I don’t envy the makers of Ghost Rider: Spirit of Vengeance, the sequel to a critical flop based on a comic book that’s been limping in and out of circulation for over forty years. In fact, I suspect the source material owes its longevity more to artist Mike Ploog’s kick-ass character design than to the limited premise of a man possessed by the demonic embodiment of revenge. After all, the series started in the seventies, when pulp horror and road movies were all the rage, and only became a franchise in the nineties, when the comics market exploded and everything needed to look extreme, yeah!
Simply put, Marvel Comics’ Ghost Rider is a C-list super-hero property that doesn’t work as super-hero fiction. We know this because the first film in 2007 introduced the protagonist, Johnny Blaze (Nicolas Cage), as a sorcery-themed Spider-Man and garnered the enthusiasm of just about nobody. Spirit of Vengeance takes the opposite tact. Instead of gobbling candy from a martini glass, our hero now downs hard liquor from inexplicably dusty bottles. Instead of fighting powerful elemental beings, he cackles idly as if to give his all-too-human prey a head start and generate suspense.
In short, the filmmakers are treating Ghost Rider as a B-movie monster, sort of like Pumpkinhead or the Wolfman except his picture looks way cooler on leather jackets. From the deserted Eastern European locations to the recycled plot about shifty monks and a boy (Fergus Riordan) destined to become the Antichrist, everything about Spirit of Vengeance screams low-budget horror. The acting even comes off hammy, what with Nicolas Cage randomly shouting every other line and Ciarán Hinds doing his best DeNiro impression as Satan.

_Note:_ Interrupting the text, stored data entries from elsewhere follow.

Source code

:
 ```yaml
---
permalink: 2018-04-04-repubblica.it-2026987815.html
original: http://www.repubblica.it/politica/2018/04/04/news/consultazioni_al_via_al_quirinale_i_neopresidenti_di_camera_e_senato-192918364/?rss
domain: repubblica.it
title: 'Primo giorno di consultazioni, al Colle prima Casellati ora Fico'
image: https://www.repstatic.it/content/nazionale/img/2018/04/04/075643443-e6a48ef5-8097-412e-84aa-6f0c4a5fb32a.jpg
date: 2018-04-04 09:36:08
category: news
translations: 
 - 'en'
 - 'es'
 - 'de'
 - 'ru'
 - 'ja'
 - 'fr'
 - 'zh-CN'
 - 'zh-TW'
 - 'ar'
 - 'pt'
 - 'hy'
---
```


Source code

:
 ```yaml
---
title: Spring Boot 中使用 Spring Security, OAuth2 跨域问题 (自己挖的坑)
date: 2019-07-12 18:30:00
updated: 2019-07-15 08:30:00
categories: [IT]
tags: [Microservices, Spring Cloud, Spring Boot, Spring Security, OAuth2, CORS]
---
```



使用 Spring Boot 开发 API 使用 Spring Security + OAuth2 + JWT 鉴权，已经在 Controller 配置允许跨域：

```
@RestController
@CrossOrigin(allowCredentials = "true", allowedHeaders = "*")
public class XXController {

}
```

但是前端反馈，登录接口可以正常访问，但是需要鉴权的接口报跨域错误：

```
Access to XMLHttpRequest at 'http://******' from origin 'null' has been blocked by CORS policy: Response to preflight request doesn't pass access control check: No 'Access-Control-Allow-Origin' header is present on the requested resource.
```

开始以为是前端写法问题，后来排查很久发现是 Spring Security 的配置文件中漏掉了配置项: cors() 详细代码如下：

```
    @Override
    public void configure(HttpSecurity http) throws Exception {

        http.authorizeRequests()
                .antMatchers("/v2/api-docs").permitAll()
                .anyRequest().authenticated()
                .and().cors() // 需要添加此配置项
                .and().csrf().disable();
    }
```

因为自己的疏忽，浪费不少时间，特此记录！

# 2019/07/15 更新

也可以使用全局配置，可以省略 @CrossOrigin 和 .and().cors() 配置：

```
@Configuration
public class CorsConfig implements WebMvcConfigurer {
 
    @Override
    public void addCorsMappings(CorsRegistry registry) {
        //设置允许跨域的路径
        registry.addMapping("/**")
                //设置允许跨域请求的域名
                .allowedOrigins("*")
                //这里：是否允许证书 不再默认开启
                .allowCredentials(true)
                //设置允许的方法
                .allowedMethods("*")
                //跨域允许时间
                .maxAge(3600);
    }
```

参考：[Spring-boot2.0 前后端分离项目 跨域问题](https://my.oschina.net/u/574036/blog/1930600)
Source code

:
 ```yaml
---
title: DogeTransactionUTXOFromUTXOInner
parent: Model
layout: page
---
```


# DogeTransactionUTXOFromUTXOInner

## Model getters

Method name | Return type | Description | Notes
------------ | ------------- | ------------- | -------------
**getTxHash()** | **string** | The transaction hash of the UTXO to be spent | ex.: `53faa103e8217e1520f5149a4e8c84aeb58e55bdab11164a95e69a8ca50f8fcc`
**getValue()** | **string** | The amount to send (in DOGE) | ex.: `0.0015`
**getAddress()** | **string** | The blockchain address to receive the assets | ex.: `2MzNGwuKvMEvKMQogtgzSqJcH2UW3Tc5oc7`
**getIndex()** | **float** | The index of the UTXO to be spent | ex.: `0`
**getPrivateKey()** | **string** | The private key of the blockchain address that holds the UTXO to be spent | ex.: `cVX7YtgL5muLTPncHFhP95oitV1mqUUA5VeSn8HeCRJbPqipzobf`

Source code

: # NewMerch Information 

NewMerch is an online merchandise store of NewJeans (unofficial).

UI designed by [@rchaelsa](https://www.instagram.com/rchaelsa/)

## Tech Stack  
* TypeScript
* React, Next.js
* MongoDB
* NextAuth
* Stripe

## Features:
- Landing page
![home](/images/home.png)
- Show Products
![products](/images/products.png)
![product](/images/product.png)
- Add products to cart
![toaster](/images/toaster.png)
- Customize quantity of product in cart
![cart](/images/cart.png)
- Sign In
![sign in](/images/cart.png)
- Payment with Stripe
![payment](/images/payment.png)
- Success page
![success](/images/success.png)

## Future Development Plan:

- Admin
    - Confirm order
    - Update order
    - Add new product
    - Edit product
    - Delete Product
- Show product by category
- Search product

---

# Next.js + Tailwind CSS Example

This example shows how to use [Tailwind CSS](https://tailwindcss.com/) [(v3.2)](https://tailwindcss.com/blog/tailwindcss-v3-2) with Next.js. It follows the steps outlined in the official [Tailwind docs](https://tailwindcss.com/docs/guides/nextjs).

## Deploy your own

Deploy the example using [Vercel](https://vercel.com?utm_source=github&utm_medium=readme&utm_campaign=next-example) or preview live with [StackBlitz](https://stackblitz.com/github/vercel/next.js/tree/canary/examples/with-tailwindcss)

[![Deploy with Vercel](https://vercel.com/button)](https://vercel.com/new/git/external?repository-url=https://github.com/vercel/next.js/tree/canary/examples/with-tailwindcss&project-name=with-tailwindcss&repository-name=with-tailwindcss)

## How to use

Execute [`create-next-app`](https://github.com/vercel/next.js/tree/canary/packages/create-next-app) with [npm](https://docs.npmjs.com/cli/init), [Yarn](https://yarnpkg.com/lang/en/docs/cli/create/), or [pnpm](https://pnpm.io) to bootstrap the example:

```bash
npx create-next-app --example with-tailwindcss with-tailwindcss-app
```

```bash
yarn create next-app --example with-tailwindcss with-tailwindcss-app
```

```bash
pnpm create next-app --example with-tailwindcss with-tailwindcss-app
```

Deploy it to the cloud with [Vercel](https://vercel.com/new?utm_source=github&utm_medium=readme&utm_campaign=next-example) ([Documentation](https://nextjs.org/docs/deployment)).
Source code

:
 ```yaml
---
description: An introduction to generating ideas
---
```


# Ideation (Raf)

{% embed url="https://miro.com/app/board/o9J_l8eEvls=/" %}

In theory, this approach ought to have solved a problem inherent to the Ghost Rider concept: the protagonist’s relative invulnerability. Watching a demonic spirit dispatch an endless string of Romanian thugs may bore even the most avid action fan, but the mismatched power levels at least pay off when the mad creature turns its attention to the good guys. Unfortunately, directors Mark Neveldine and Brian Taylor never follow through on the idea beyond a chase sequence or two.
For that matter, they don’t stick to anything that might be conceived as a narrative arc or, heaven forbid, character depth. Consider the bit when Johnny reveals his true motivations in dealing with the devil, the way his heartfelt confession gets shoehorned between a mythic flashback and an incoherent light show, never to be mentioned again. His final exchange with Nadya (Violante Placido), the would-be Antichrist’s mother, also feels like a few lines might be missing, or at least a silent beat so we can process the scene’s implications.
It’s as if the directors had vowed to capture ADD on celluloid. That would explain all the frantic camera movements and puerile digressions. Maybe I’m getting too old for this, but I fail to see the humour in Ghost Rider shooting fire out of his penis like a bad STD mascot. The gag certainly doesn’t warrant a callback just before the climactic battle. In fairness, the flights of fancy sometimes aid the flow of the movie. Take, for example, the hero’s tongue-in-cheek narration, which lists illegal downloads as cause for eternal damnation. The spoonful of irreverence not only helps the exposition go down; it also makes Johnny more relatable, given he spends half the runtime as a digital skeleton with flames around its head.
I suspect I would have shown more patience for Ghost Rider: Spirit of Vengeance if I had discovered it as a straight-to-video exploitation flick, but the movie got a theatrical release with largely useless 3D glasses, cost nearly $60 million to make, and stars such recognizable faces as Nicolas Cage (whose name still means something), Idris Elba (who surely deserves better), and Christophe Lambert (I know: who cares?). I understand the studios not wanting to waste an established franchise, but sometimes it’s better to be a big fish in a home-market pond than a malformed guppy drowning in the salty waters of, you know, quality expectations.